[Records from a dataset]
━━━━━━━━━━━━━━━━

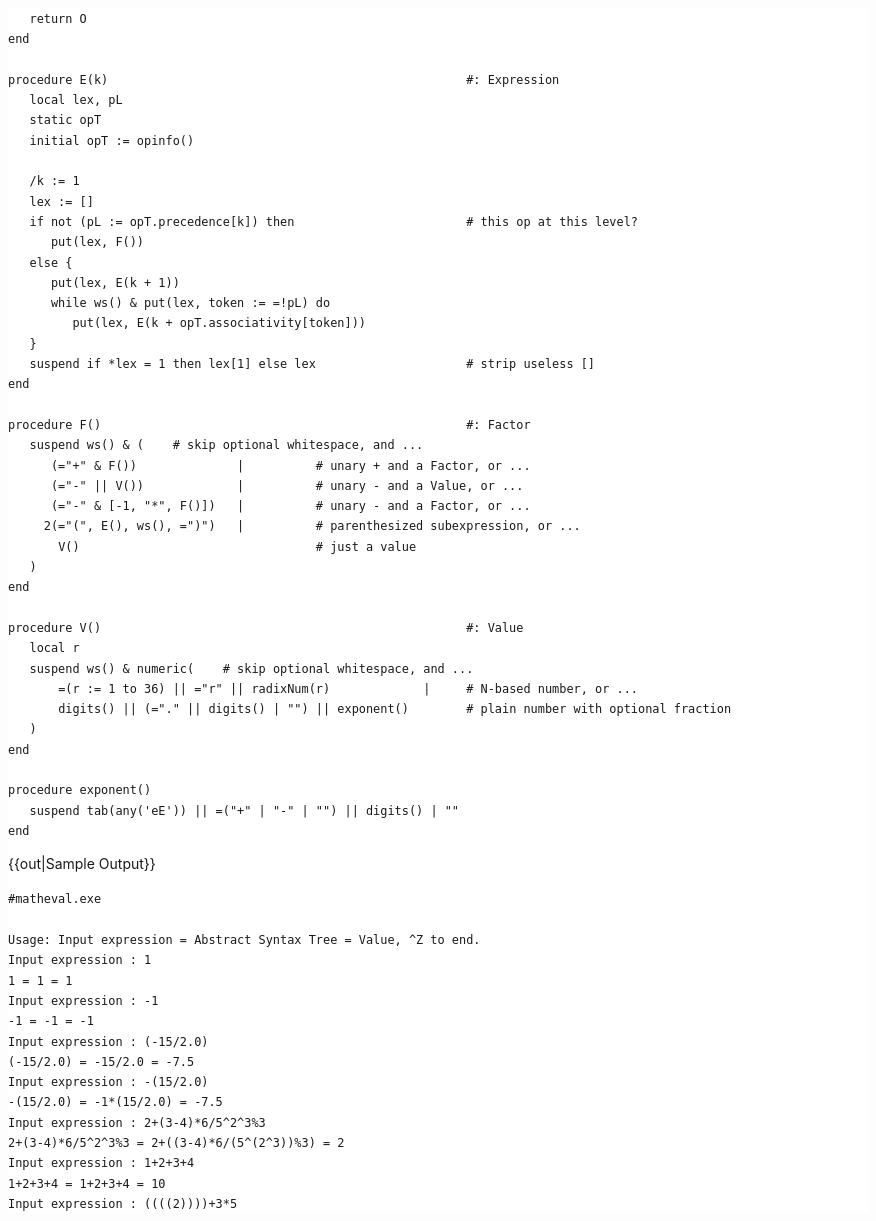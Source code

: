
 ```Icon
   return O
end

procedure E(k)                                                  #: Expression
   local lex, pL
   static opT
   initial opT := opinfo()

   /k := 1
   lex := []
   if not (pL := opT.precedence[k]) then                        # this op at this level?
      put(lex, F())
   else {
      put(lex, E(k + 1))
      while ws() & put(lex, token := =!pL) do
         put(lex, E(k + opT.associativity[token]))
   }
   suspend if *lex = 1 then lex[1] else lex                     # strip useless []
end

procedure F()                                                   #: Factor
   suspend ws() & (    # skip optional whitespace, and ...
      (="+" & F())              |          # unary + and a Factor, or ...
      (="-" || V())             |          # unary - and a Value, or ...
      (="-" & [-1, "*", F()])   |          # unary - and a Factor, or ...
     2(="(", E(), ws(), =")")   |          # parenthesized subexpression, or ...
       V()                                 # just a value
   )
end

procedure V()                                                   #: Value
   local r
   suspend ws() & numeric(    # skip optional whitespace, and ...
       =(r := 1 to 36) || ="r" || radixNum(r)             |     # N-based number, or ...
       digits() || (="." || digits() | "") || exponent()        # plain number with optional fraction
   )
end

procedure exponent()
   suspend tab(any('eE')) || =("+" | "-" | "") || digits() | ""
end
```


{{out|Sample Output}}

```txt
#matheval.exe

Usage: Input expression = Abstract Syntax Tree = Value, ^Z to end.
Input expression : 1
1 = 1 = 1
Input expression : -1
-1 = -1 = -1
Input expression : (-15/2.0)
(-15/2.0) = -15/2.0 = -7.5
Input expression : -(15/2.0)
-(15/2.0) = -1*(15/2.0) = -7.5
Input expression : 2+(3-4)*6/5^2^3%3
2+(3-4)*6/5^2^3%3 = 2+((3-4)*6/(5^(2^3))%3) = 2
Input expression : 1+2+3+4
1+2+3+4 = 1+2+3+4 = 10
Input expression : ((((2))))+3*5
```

━━━━━━━━━━━━━━━━

● **WHAT TO DO**
Reproduce each line of the data containing the word "number".

● **RESPONSE FOR THIS EXERCISE**
       =(r := 1 to 36) || ="r" || radixNum(r)             |     # N-based number, or ...
       digits() || (="." || digits() | "") || exponent()        # plain number with optional fraction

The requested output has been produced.